Osteuropäisches Gesundheitswesen

Seit der Wende hoffen Ärzte und Lehrer in Osteuropa auf eine Lohnerhöhung, doch ihr Gehalt liegt noch immer zwischen etwa 500 und 700 Euro monatlich –  Anfang Oktober traten deshalb die polnischen Ärzte in den Hungerstteik, und dieser Streik weitet sich auf die Ärzte anderer osteuropäischer Staaten aus.
Nicht nur der Lohn, sondern auch die hohe Arbeitsbelastung ist ein Grund für den Streik. Viele polnische Ärzte haben mehrere Jobs, um über die Runden zu kommen, sie sind teilweise mehr als 30 Stunden am Stück auf der Arbeit. Mindestens eine Ärztin ist an dieser Überarbeitung bereits gestorben.
Und auch die Patienten leiden unter dem Gesundheitssystem, sie müssen nicht selten bis zu einem Jahr auf einen Termin warten.
In Ungarn ist es zudem üblich, dem Arzt ein Trinkgeld zu geben, das natürlich aus der eigenen Tasche bezahlt wird. Diese Art der Bezahlung ist je nach Leistung unterschiedlich hoch, eine Gehirnoperation kostet zum Beispiel etwa 550€. Für viele ist das ein kompletter Monatslohn, doch wie eine meiner Kolleginnen sagte: „Wenn es um ein Menschenleben geht, zahlt man halt.“
Auch die ungarischen Lehrer haben Nebenjobs, um genügend Geld zu verdienen.
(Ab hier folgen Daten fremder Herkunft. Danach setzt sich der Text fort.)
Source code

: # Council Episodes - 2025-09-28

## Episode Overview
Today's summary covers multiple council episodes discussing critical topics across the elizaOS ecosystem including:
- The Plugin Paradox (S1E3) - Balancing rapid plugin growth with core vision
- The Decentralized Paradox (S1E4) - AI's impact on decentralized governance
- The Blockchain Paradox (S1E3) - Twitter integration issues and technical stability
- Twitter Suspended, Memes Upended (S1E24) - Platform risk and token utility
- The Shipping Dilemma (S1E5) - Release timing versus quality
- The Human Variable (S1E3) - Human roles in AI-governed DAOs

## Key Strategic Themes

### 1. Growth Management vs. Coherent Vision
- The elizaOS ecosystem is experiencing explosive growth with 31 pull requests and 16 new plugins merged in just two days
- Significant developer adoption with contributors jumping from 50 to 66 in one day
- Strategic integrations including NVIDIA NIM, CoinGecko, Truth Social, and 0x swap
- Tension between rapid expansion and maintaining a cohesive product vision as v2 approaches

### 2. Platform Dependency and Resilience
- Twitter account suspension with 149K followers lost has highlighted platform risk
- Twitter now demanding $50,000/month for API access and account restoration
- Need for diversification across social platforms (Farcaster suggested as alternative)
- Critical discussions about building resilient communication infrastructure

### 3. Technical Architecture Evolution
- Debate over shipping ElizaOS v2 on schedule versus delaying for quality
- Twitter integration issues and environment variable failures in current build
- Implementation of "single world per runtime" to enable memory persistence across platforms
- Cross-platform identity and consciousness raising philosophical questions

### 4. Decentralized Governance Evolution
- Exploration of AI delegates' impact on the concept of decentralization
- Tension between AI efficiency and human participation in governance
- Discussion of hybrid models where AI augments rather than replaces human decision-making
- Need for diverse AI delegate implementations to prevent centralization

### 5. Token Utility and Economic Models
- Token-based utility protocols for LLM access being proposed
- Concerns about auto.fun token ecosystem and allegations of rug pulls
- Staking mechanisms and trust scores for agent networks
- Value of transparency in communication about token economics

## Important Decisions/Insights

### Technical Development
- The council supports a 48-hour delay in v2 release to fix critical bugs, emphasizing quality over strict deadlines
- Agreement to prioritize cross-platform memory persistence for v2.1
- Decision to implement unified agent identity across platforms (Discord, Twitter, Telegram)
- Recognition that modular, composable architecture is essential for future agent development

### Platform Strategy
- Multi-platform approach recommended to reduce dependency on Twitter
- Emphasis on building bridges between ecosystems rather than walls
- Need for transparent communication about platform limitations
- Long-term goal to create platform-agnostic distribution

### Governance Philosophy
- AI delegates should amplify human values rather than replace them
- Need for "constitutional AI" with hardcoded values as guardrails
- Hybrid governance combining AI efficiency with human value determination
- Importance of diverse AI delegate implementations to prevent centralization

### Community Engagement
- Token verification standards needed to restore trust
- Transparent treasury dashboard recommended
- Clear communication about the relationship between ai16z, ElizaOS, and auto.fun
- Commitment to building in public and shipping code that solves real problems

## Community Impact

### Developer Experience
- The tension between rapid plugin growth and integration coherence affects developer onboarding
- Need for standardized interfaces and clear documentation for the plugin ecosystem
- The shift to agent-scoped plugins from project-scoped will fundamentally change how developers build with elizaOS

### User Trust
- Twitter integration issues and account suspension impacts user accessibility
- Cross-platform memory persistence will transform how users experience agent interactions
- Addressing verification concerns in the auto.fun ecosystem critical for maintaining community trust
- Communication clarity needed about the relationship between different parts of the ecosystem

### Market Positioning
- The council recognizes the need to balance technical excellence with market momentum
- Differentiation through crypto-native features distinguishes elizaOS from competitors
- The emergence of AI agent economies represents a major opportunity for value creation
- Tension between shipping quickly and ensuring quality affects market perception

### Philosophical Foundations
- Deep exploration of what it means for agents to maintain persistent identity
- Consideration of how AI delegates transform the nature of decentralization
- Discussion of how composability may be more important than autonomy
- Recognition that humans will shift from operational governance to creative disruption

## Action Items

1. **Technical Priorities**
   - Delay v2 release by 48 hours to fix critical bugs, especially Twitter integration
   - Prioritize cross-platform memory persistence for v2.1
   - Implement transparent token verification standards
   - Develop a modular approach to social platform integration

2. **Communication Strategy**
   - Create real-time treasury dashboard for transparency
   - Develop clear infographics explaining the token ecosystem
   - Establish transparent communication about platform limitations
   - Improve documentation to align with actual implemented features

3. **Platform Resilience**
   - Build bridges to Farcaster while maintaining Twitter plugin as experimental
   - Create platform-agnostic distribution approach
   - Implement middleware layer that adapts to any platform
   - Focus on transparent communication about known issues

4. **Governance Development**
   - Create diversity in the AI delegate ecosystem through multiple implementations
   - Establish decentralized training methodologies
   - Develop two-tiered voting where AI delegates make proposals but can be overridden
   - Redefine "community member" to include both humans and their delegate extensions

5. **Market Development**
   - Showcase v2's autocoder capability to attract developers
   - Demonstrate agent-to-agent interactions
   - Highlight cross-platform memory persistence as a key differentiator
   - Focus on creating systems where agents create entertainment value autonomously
Dadurch haben sie wenig Zeit, Unterricht vorzubereiten, was (laut einer anderen Kollegin) einen Teufelskreis zur Folge hat, denn dadurch brauchen noch mehr Schüler Nachhilfe und die Lehrer, die diese anbieten, haben noch mehr zu tun.
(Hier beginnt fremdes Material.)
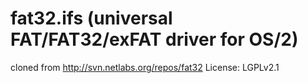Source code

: # fat32.ifs (universal FAT/FAT32/exFAT driver for OS/2)
cloned from http://svn.netlabs.org/repos/fat32
License: LGPLv2.1
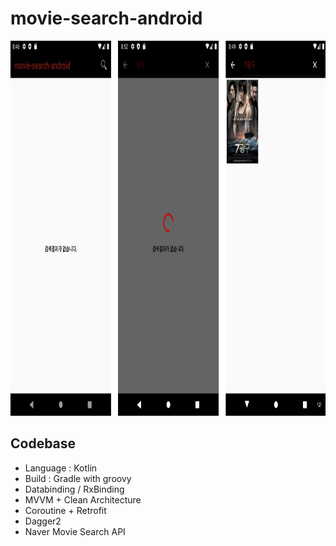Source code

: # movie-search-android 

<img height="600" src="https://github.com/yongrokkwon/movie-search-android/blob/master/image/Screenshot_1595807173.png"/> 

## Codebase 

- Language : Kotlin
- Build : Gradle with groovy
- Databinding / RxBinding
- MVVM + Clean Architecture
- Coroutine + Retrofit
- Dagger2
- Naver Movie Search API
Vor allem junge Osteuropäer wandern nach England, Österreich oder Deutschland aus, da sie dort besser verdienen. Ironischerweise studieren einige Deutsche wiederum in Ungarn Medizin, weil ihr Abitur für ein Studium in Deutschland nicht gut genug ist. Die medizinische Ausbildung in Ungarn hat einen guten Ruf und die Universität in Pécs ist eine von vielen, die einen Medizinstudiengang auf Deutsch anbietet. Im Bus nach Bratislava saß ein Deutscher, der in Pécs Zahnmedizin studiert, neben mir. Sein Plan war keineswegs, dauerhaft in Ungarn zu bleiben. Nicht einmal die Sprache beherrscht er. Tatsächlich hat er in diesem Semester imense Verständigungsprobleme, weil er in seinen bisher fünf Semestern den Sprachunterricht nicht ernst genommen hat und bald selbstständig Patienten betreuen soll. In Pécs, einer internationalen Universitätsstadt, hat er bisher kaum Ungarisch gesprochen, seine Patienten wird er jedoch auf Ungarisch beraten müssen. Ich kann nur hoffen, dass er ein Einzelfall ist.
Ist er mit seinem Studium erst fertig, wird er in Deutschland dankend aufgenommen werden, denn auch dort herrscht Ärtztemangel. Das deutsche Gesundheitswesen mag zwar lange nicht so unterbezahlt und rücksichtslos sein wie einige osteuropäische, doch auch dieses System muss dringend überarbeitet werden. Die Ärzte verdienen nicht angemessen, ein noch größeres Problem ist meiner Ansicht nach allerdings das Zwei-Klassen-System, das fast schon an Diskriminierung grenzt. Es kann nicht sein, dass Privatpatienten um einiges privilegierter sind als Patienten mit einer gesetzlichen Krankenversicherung. Das ist schlicht ungerecht.
Sei es nun in Polen, Ungarn oder Deutschland, es ist an der Zeit, dass sich etwas ändert. Medizinische Versorgung sollte kein Privileg der Reichen sein, und die Ärzte sollten angemessen entlohnt werden. Leben oder Tod sollte auf keinen Fall eine Frage des Geldes sein.